The segment registers in an 8086 are also sixteen bits wide. However, the segment number is shifted left by four bits before being added to the base address. This gives you the 20 bits.
the 8088 (and by extension, 8086) is instruction compatible with its ancestor, the 8008, including the way it uses its registers and handles memory addressing. the 8008 was a purely 16 bit architecture, which really couldn't address more than 64K of ram. At the time the 8008 was created, that was adequate for most of its intended uses, but by the time the 8088 was being designed, it was clear that more was needed.

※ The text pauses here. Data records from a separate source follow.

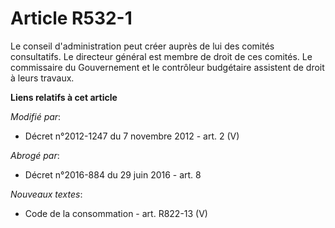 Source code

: # Article R532-1

Le conseil d'administration peut créer auprès de lui des comités consultatifs. Le directeur général est membre de droit de
ces comités. Le commissaire du Gouvernement et le        contrôleur budgétaire assistent de droit à leurs travaux.

**Liens relatifs à cet article**

_Modifié par_:

  - Décret n°2012-1247 du 7 novembre 2012 - art. 2 (V)

_Abrogé par_:

  - Décret n°2016-884 du 29 juin 2016 - art. 8

_Nouveaux textes_:

  - Code de la consommation - art. R822-13 (V)

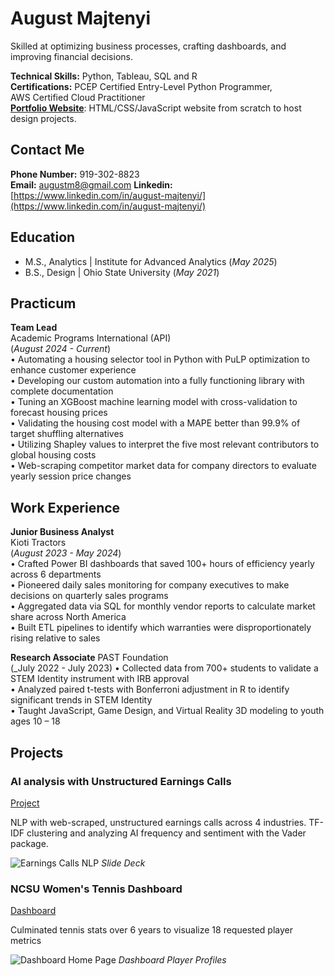 # August Majtenyi
Skilled at optimizing business processes, crafting dashboards, and improving financial decisions.

**Technical Skills:** Python, Tableau, SQL and R   
**Certifications:** PCEP Certified Entry-Level Python Programmer,  
AWS Certified Cloud Practitioner  
[**Portfolio Website**](https://augustmajtenyi.github.io/): HTML/CSS/JavaScript website from scratch to host design projects.


## Contact Me 
**Phone Number:** 919-302-8823  
**Email:** augustm8@gmail.com
**Linkedin:** [https://www.linkedin.com/in/august-majtenyi/](https://www.linkedin.com/in/august-majtenyi/)  

## Education 
- M.S., Analytics | Institute for Advanced Analytics (_May 2025_)
- B.S., Design | Ohio State University (_May 2021_)

## Practicum  
**Team Lead**  
Academic Programs International (API)   
(_August 2024 - Current_)  
• Automating a housing selector tool in Python with PuLP optimization to enhance customer experience  
• Developing our custom automation into a fully functioning library with complete documentation  
• Tuning an XGBoost machine learning model with cross-validation to forecast housing prices  
• Validating the housing cost model with a MAPE better than 99.9% of target shuffling alternatives  
• Utilizing Shapley values to interpret the five most relevant contributors to global housing costs  
• Web-scraping competitor market data for company directors to evaluate yearly session price changes  


## Work Experience
**Junior Business Analyst**           
Kioti Tractors  
(_August 2023 - May 2024_)  
• Crafted Power BI dashboards that saved 100+ hours of efficiency yearly across 6 departments  
• Pioneered daily sales monitoring for company executives to make decisions on quarterly sales programs  
• Aggregated data via SQL for monthly vendor reports to calculate market share across North America  
• Built ETL pipelines to identify which warranties were disproportionately rising relative to sales  

**Research Associate**
PAST Foundation  
(_July 2022 - July 2023)
• Collected data from 700+ students to validate a STEM Identity instrument with IRB approval  
• Analyzed paired t-tests with Bonferroni adjustment in R to identify significant trends in STEM Identity  
• Taught JavaScript, Game Design, and Virtual Reality 3D modeling to youth ages 10 – 18  


## Projects


### AI analysis with Unstructured Earnings Calls
[Project](./Pictures/AITextAnalytics.JPG)

NLP with web-scraped, unstructured earnings calls across 4 industries. TF-IDF clustering and analyzing AI frequency and sentiment with the Vader package.

![Earnings Calls NLP](https://docs.google.com/presentation/d/1CUsx_gHMNNeO195B45ehTEtIM6fHCL4NptkPNdBgieM/edit?usp=sharing)
_Slide Deck_


### NCSU Women's Tennis Dashboard
[Dashboard](https://public.tableau.com/app/profile/august.majtenyi/viz/Blue17NCSUTennisDashboard/NCStatePlayerProfiles)

Culminated tennis stats over 6 years to visualize 18 requested player metrics

![Dashboard Home Page](Dashboard.jpg)
_Dashboard Player Profiles_




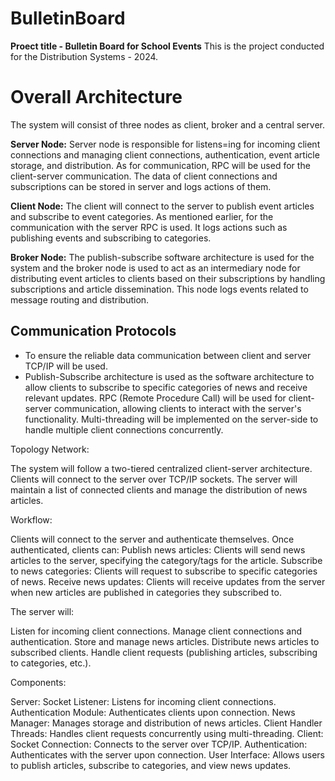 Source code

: # BulletinBoard

**Proect title - Bulletin Board for School Events**
This is the project conducted for the Distribution Systems - 2024.

# Overall Architecture

The system will consist of three nodes as client, broker and a central server. 

**Server Node:** Server node is responsible for listens=ing for incoming client connections and managing client connections, authentication, event article storage, and distribution. As for communication, RPC will be used for the client-server communication. The data of client connections and subscriptions can be stored in server and logs actions of them. 

**Client Node:** The client will connect to the server to publish event articles and subscribe to event categories. As mentioned earlier, for the communication with the server RPC is used. It logs actions such as publishing events and subscribing to categories.

**Broker Node:** The publish-subscribe software architecture is used for the system and the broker node is used to act as an intermediary node for distributing event articles to clients based on their subscriptions by handling subscriptions and article dissemination. This node logs events related to message routing and distribution.

## Communication Protocols

* To ensure the reliable data communication between client and server TCP/IP will be used.
* Publish-Subscribe architecture is used as the software architecture to allow clients to subscribe to specific categories of news and receive relevant updates.
RPC (Remote Procedure Call) will be used for client-server communication, allowing clients to interact with the server's functionality.
Multi-threading will be implemented on the server-side to handle multiple client connections concurrently.

Topology Network:

The system will follow a two-tiered centralized client-server architecture.
Clients will connect to the server over TCP/IP sockets.
The server will maintain a list of connected clients and manage the distribution of news articles.

Workflow:

Clients will connect to the server and authenticate themselves.
Once authenticated, clients can:
Publish news articles: Clients will send news articles to the server, specifying the category/tags for the article.
Subscribe to news categories: Clients will request to subscribe to specific categories of news.
Receive news updates: Clients will receive updates from the server when new articles are published in categories they subscribed to.

The server will:

Listen for incoming client connections.
Manage client connections and authentication.
Store and manage news articles.
Distribute news articles to subscribed clients.
Handle client requests (publishing articles, subscribing to categories, etc.).

Components:

Server:
Socket Listener: Listens for incoming client connections.
Authentication Module: Authenticates clients upon connection.
News Manager: Manages storage and distribution of news articles.
Client Handler Threads: Handles client requests concurrently using multi-threading.
Client:
Socket Connection: Connects to the server over TCP/IP.
Authentication: Authenticates with the server upon connection.
User Interface: Allows users to publish articles, subscribe to categories, and view news updates.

Instead of making a new way for addressing more ram, intel chose to keep the 8088 as similar as possible to the 8008, and that included using 16 bit addressing. To allow newer programs to take advantage of more ram, intel devised a scheme using some additional registers that were not present on the 8008 that would be combined with the normal registers. these "segment" registers would not affect programs that were targeted at the 8008; they just wouldn't use those extra registers, and would only 'see' 16 addres bits, the 64k of ram. Applications targeting the newer 8088 could instead 'see' 20 address bits, which gave them access to 1MB of ram
I heard that the 8086 has 16 registers which allow it to only address 64K of memory. Yet it is still able to address 1MB of memory which would require 20 registers.
You're misunderstanding the number of registers and the registers' width. 8086 has eight 16-bit "general purpose" registers (that can be used for addressing) along with four segment registers. 16-bit addressing means that it can only support 216 B = 64 KB of memory. By getting 4 more bits from the segment registers we'll have 20 bits that can be used to address a total of 24*64KB = 1MB of memory
Why is it done this way? It seems that there are 32 registers, which is more than sufficient to address 1MB of memory.
As said, the 8086 doesn't have 32 registers. Even x86-64 nowadays don't have 32 general purpose registers. And the number of registers isn't relevant to how much memory a machine can address. Only the address bus width determines the amount of addressable memory
At the time of 8086, memory is extremely expensive and 640 KB is an enormous amount that people didn't think that would be reached in the near future. Even with a lot of money one may not be able to get that large amount of RAM. So there's no need to use the full 32-bit address
Besides, it's not easy to produce a 32-bit CPU with the contemporary technology. Even 64-bit CPUs today aren't designed to use all 64-bit address lines
Why can't OS use entire 64-bits for addressing? Why only the 48-bits?
Why do x86-64 systems have only a 48 bit virtual address space?
It'll takes more wires, registers, silicons... and much more human effort to design, debug... a CPU with wider address space. With the limited transistor size of the technology in the 70s-80s that may not even come into reality.
8086 doesn't have any 32-bit integer registers; that came years later in 386 which had a much higher transistor budget.
8086's segmentation design made sense for a 16-bit-only CPU that wanted to be able to use 20-bit linear addresses.
Segment registers could have been only 8-bit or something with a larger shift, but apparently there are some advantages to fine-grained segmentation where a segment start address can be any 16-byte aligned linear address. (A linear address is computed from (seg << 4) + off.)